**INPUT RECORDS**:
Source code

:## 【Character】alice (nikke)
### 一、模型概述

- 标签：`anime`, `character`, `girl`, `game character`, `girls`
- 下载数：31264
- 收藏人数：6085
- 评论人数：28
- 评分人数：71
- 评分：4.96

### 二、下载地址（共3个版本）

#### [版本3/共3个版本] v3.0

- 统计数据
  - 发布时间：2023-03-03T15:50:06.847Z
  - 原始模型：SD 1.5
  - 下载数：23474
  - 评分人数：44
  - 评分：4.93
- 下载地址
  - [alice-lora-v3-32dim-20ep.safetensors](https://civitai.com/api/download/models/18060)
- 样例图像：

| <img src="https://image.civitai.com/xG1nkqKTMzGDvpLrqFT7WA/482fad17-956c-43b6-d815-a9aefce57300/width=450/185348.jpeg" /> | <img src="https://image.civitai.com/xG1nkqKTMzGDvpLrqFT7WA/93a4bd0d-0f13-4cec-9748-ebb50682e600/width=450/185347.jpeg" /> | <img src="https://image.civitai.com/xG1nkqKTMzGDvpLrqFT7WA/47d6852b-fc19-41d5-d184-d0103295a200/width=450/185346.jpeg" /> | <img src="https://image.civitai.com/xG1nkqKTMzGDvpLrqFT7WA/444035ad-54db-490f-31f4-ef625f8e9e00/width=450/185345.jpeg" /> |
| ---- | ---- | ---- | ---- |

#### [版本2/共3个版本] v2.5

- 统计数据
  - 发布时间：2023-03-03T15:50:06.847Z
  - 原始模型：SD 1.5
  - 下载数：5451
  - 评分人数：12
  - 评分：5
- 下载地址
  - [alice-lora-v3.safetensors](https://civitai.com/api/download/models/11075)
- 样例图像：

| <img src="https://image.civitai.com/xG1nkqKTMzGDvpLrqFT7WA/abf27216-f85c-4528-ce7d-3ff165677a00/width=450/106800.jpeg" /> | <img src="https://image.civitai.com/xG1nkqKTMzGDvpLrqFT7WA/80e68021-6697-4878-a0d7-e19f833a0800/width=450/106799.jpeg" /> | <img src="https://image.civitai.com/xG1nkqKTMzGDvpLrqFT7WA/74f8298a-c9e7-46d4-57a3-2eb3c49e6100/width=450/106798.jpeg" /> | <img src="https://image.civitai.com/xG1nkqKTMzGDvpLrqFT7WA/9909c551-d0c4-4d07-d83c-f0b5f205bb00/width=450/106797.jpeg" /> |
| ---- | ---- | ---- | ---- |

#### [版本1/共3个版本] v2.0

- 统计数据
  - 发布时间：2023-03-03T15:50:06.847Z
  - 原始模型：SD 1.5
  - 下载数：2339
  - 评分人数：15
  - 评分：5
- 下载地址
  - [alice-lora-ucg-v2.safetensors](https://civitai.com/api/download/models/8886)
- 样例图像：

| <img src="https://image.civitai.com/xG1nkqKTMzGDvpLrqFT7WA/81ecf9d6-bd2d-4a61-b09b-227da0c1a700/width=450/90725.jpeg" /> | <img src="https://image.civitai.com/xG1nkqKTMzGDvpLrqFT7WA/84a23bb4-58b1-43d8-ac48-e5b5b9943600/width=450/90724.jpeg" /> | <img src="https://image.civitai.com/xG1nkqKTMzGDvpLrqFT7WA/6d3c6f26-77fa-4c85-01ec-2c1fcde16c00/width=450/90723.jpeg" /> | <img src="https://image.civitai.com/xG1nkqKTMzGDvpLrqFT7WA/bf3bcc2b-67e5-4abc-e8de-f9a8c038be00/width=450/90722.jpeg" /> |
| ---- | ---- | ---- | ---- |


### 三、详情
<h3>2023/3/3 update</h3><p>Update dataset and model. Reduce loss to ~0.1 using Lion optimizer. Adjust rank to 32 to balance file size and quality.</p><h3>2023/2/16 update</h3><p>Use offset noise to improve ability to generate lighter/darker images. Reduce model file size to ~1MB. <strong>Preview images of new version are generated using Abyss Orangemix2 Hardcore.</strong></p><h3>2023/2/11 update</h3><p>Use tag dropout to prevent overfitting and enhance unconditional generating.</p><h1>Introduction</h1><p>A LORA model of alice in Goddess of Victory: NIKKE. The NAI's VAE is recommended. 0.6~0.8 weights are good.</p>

**REQUIRED WORK**: Every record should be given again exactly.

**EXERCISE OUTPUT**:
Source code

:## 【Character】alice (nikke)
### 一、模型概述

- 标签：`anime`, `character`, `girl`, `game character`, `girls`
- 下载数：31264
- 收藏人数：6085
- 评论人数：28
- 评分人数：71
- 评分：4.96

### 二、下载地址（共3个版本）

#### [版本3/共3个版本] v3.0

- 统计数据
  - 发布时间：2023-03-03T15:50:06.847Z
  - 原始模型：SD 1.5
  - 下载数：23474
  - 评分人数：44
  - 评分：4.93
- 下载地址
  - [alice-lora-v3-32dim-20ep.safetensors](https://civitai.com/api/download/models/18060)
- 样例图像：

| <img src="https://image.civitai.com/xG1nkqKTMzGDvpLrqFT7WA/482fad17-956c-43b6-d815-a9aefce57300/width=450/185348.jpeg" /> | <img src="https://image.civitai.com/xG1nkqKTMzGDvpLrqFT7WA/93a4bd0d-0f13-4cec-9748-ebb50682e600/width=450/185347.jpeg" /> | <img src="https://image.civitai.com/xG1nkqKTMzGDvpLrqFT7WA/47d6852b-fc19-41d5-d184-d0103295a200/width=450/185346.jpeg" /> | <img src="https://image.civitai.com/xG1nkqKTMzGDvpLrqFT7WA/444035ad-54db-490f-31f4-ef625f8e9e00/width=450/185345.jpeg" /> |
| ---- | ---- | ---- | ---- |

#### [版本2/共3个版本] v2.5

- 统计数据
  - 发布时间：2023-03-03T15:50:06.847Z
  - 原始模型：SD 1.5
  - 下载数：5451
  - 评分人数：12
  - 评分：5
- 下载地址
  - [alice-lora-v3.safetensors](https://civitai.com/api/download/models/11075)
- 样例图像：

| <img src="https://image.civitai.com/xG1nkqKTMzGDvpLrqFT7WA/abf27216-f85c-4528-ce7d-3ff165677a00/width=450/106800.jpeg" /> | <img src="https://image.civitai.com/xG1nkqKTMzGDvpLrqFT7WA/80e68021-6697-4878-a0d7-e19f833a0800/width=450/106799.jpeg" /> | <img src="https://image.civitai.com/xG1nkqKTMzGDvpLrqFT7WA/74f8298a-c9e7-46d4-57a3-2eb3c49e6100/width=450/106798.jpeg" /> | <img src="https://image.civitai.com/xG1nkqKTMzGDvpLrqFT7WA/9909c551-d0c4-4d07-d83c-f0b5f205bb00/width=450/106797.jpeg" /> |
| ---- | ---- | ---- | ---- |

#### [版本1/共3个版本] v2.0

- 统计数据
  - 发布时间：2023-03-03T15:50:06.847Z
  - 原始模型：SD 1.5
  - 下载数：2339
  - 评分人数：15
  - 评分：5
- 下载地址
  - [alice-lora-ucg-v2.safetensors](https://civitai.com/api/download/models/8886)
- 样例图像：

| <img src="https://image.civitai.com/xG1nkqKTMzGDvpLrqFT7WA/81ecf9d6-bd2d-4a61-b09b-227da0c1a700/width=450/90725.jpeg" /> | <img src="https://image.civitai.com/xG1nkqKTMzGDvpLrqFT7WA/84a23bb4-58b1-43d8-ac48-e5b5b9943600/width=450/90724.jpeg" /> | <img src="https://image.civitai.com/xG1nkqKTMzGDvpLrqFT7WA/6d3c6f26-77fa-4c85-01ec-2c1fcde16c00/width=450/90723.jpeg" /> | <img src="https://image.civitai.com/xG1nkqKTMzGDvpLrqFT7WA/bf3bcc2b-67e5-4abc-e8de-f9a8c038be00/width=450/90722.jpeg" /> |
| ---- | ---- | ---- | ---- |


### 三、详情
<h3>2023/3/3 update</h3><p>Update dataset and model. Reduce loss to ~0.1 using Lion optimizer. Adjust rank to 32 to balance file size and quality.</p><h3>2023/2/16 update</h3><p>Use offset noise to improve ability to generate lighter/darker images. Reduce model file size to ~1MB. <strong>Preview images of new version are generated using Abyss Orangemix2 Hardcore.</strong></p><h3>2023/2/11 update</h3><p>Use tag dropout to prevent overfitting and enhance unconditional generating.</p><h1>Introduction</h1><p>A LORA model of alice in Goddess of Victory: NIKKE. The NAI's VAE is recommended. 0.6~0.8 weights are good.</p>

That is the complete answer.